For one of the unfortunate things that distinguishes Riven Rock is its linguistic plainness and neutrality, its all-round lack of zip, pep, and vim (not the most apt styles for a sombre study of mental illness, granted, but still much missed by me, Mr Boyle's No 1 fan). Nor do any of its characters inspire great sympathy in the reader.

Ultimately, Riven Rock is also a very long book that reads like a very, very, very long book. It toils endlessly over its tale.
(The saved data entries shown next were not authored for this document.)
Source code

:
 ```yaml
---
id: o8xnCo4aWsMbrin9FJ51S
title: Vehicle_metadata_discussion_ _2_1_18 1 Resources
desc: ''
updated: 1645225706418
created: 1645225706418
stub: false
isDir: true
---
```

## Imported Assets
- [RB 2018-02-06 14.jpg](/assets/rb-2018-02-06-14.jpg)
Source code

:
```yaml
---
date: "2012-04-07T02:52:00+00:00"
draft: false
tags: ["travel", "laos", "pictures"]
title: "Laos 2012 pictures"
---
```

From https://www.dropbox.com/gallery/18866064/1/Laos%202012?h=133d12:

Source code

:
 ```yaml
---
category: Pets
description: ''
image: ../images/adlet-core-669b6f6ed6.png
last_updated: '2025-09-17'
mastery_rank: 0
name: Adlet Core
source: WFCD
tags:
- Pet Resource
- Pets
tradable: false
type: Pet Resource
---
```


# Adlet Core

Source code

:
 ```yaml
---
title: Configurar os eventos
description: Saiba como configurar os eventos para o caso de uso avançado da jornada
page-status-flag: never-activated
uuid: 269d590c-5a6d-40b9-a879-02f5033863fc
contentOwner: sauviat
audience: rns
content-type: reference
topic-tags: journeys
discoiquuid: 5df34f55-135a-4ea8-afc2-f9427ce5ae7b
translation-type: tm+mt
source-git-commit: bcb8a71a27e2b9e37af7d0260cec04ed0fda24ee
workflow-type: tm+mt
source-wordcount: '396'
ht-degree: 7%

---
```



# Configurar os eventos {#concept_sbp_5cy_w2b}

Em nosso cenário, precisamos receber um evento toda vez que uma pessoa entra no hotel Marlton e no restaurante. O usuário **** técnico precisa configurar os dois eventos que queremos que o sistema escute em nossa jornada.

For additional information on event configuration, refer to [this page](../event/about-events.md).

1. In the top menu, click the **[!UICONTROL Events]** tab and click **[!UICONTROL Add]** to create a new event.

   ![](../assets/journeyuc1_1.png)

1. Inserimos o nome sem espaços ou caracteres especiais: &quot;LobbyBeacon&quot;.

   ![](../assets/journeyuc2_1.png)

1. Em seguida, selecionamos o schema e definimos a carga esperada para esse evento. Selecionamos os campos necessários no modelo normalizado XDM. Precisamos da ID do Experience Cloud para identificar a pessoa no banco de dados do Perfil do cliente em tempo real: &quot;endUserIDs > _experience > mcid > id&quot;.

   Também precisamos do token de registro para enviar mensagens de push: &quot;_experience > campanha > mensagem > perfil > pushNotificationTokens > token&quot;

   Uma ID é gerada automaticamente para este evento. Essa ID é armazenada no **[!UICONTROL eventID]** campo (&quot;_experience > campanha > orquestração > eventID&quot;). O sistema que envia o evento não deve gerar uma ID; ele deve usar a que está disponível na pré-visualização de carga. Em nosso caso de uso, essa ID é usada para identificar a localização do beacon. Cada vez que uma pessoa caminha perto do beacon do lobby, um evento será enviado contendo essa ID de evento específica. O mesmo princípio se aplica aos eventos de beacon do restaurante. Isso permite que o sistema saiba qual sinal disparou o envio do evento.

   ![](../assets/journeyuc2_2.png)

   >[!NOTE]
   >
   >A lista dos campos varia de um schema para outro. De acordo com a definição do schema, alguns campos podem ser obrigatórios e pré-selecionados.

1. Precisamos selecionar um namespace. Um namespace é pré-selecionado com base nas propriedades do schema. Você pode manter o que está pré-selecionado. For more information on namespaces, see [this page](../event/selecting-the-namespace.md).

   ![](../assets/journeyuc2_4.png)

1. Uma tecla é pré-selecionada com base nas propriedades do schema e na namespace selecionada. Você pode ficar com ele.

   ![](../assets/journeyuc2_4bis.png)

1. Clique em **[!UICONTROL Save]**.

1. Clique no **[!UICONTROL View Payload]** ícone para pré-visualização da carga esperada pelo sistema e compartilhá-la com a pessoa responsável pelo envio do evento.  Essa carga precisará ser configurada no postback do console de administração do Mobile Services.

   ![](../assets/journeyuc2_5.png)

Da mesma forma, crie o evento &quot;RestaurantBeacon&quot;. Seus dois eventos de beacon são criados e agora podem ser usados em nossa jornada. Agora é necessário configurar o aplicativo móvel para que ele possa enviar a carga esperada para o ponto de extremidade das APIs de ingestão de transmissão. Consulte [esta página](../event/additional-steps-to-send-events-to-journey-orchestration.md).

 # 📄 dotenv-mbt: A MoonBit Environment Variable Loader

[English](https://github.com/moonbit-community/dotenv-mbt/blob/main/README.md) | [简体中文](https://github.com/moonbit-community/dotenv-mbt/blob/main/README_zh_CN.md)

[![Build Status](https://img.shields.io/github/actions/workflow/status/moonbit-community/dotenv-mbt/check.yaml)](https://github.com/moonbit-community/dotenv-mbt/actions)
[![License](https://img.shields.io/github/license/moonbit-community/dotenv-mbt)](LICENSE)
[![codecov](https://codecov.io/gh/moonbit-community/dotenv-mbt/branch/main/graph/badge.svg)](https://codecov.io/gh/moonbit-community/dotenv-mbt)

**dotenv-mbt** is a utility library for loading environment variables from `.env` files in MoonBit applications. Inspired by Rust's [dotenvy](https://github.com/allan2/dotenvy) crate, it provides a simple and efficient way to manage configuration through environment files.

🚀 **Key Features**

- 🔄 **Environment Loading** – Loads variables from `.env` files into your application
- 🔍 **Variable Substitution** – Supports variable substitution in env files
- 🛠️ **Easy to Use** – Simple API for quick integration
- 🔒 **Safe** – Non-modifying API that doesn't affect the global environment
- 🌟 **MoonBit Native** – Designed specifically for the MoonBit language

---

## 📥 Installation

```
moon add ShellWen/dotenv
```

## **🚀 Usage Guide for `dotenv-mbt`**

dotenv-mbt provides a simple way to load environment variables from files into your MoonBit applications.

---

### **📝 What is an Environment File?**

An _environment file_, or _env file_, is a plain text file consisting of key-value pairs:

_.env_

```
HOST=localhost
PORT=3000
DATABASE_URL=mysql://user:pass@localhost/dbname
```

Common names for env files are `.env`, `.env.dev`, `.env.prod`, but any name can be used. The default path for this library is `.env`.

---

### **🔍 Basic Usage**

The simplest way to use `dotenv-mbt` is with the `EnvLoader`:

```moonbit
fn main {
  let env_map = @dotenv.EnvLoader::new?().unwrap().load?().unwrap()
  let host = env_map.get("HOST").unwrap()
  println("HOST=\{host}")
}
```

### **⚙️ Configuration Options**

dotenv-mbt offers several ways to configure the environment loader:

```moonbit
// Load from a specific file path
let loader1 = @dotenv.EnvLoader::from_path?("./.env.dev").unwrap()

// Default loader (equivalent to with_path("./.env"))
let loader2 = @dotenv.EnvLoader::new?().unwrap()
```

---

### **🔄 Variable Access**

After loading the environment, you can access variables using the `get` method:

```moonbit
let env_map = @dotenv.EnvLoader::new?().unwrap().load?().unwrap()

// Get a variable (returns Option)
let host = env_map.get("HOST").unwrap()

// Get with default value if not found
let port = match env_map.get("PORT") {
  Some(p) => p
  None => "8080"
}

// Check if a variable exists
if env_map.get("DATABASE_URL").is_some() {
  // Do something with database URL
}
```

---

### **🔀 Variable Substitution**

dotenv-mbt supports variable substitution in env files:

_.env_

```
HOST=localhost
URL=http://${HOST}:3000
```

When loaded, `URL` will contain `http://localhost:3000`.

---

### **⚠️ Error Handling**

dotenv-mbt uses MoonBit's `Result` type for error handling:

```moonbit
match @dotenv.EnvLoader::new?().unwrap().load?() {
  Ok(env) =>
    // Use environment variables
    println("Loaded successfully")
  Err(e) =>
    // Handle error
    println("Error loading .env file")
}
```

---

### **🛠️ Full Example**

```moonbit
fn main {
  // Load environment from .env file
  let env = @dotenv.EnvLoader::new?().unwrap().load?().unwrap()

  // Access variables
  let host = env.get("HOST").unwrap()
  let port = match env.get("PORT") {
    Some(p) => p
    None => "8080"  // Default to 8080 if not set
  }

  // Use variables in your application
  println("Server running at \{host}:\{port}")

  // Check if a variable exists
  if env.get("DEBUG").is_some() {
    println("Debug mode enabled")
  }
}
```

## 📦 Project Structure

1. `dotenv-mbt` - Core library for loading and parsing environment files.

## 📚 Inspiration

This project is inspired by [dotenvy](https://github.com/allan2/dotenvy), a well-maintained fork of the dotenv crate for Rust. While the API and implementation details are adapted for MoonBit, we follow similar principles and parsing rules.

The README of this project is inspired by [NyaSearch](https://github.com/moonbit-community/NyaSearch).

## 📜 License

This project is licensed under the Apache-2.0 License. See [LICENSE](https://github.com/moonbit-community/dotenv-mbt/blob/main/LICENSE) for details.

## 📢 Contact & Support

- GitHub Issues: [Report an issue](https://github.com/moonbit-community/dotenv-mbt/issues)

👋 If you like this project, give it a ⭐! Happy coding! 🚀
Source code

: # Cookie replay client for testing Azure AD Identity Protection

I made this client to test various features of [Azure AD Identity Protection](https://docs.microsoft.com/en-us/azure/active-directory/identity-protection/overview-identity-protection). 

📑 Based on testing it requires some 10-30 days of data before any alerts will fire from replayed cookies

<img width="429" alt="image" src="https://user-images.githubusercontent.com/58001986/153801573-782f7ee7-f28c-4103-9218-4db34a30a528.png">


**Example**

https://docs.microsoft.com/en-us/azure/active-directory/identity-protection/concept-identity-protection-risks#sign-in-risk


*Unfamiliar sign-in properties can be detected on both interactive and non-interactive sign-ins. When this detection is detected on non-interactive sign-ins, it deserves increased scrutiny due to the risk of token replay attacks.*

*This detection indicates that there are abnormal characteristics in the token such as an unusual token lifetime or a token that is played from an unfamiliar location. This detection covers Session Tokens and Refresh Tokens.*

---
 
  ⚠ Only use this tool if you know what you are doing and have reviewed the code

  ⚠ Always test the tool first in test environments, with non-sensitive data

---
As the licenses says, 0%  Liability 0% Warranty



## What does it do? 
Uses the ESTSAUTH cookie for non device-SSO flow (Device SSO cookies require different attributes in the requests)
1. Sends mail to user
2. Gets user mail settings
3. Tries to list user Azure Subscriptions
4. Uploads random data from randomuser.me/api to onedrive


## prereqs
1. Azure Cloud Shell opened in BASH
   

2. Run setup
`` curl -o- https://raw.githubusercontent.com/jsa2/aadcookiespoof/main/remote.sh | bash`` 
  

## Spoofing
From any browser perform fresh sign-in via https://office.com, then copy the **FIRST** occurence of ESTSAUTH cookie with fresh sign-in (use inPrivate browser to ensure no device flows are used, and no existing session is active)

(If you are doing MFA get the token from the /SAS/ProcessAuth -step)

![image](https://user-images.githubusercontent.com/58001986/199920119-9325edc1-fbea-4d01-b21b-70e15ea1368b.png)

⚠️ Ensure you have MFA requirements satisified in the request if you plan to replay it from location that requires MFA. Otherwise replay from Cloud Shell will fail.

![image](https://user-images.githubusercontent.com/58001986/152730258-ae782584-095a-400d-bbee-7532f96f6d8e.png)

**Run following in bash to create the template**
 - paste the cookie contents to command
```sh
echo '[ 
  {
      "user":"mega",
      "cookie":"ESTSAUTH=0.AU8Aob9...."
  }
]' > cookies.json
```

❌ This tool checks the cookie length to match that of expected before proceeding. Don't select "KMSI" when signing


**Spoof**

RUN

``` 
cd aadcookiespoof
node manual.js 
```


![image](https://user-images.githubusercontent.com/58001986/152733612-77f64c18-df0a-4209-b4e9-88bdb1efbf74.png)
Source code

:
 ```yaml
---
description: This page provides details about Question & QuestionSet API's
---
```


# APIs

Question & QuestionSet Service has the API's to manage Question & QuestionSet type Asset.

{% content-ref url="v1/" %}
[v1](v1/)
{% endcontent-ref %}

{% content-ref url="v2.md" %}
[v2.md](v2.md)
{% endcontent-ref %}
Hopefully, I'm wrong about it, and Riven Rock is actually a study of thwarted privilege to rival The Great Gatsby. Maybe Mr Boyle's literary sparkle has been temporarily dulled by his over-assiduous pursuit of historical accuracy, as was the case with The Road To Wellville, a worthy but dreary portrait of the bowel-besotted American entrepreneur who invented breakfast cereal.

Then again, T C's first novel, the free-wheeling Water Music, energised the real-life African travails of Mungo Park, the exploring Borderer and quintessential Victorian missionary.

So look, T C, forget historical fact. Get back to fearless first-hand dissection of modern problems (Budding Prospects, The Tortilla Curtain); humane wisdom; humour which is generous and never glib.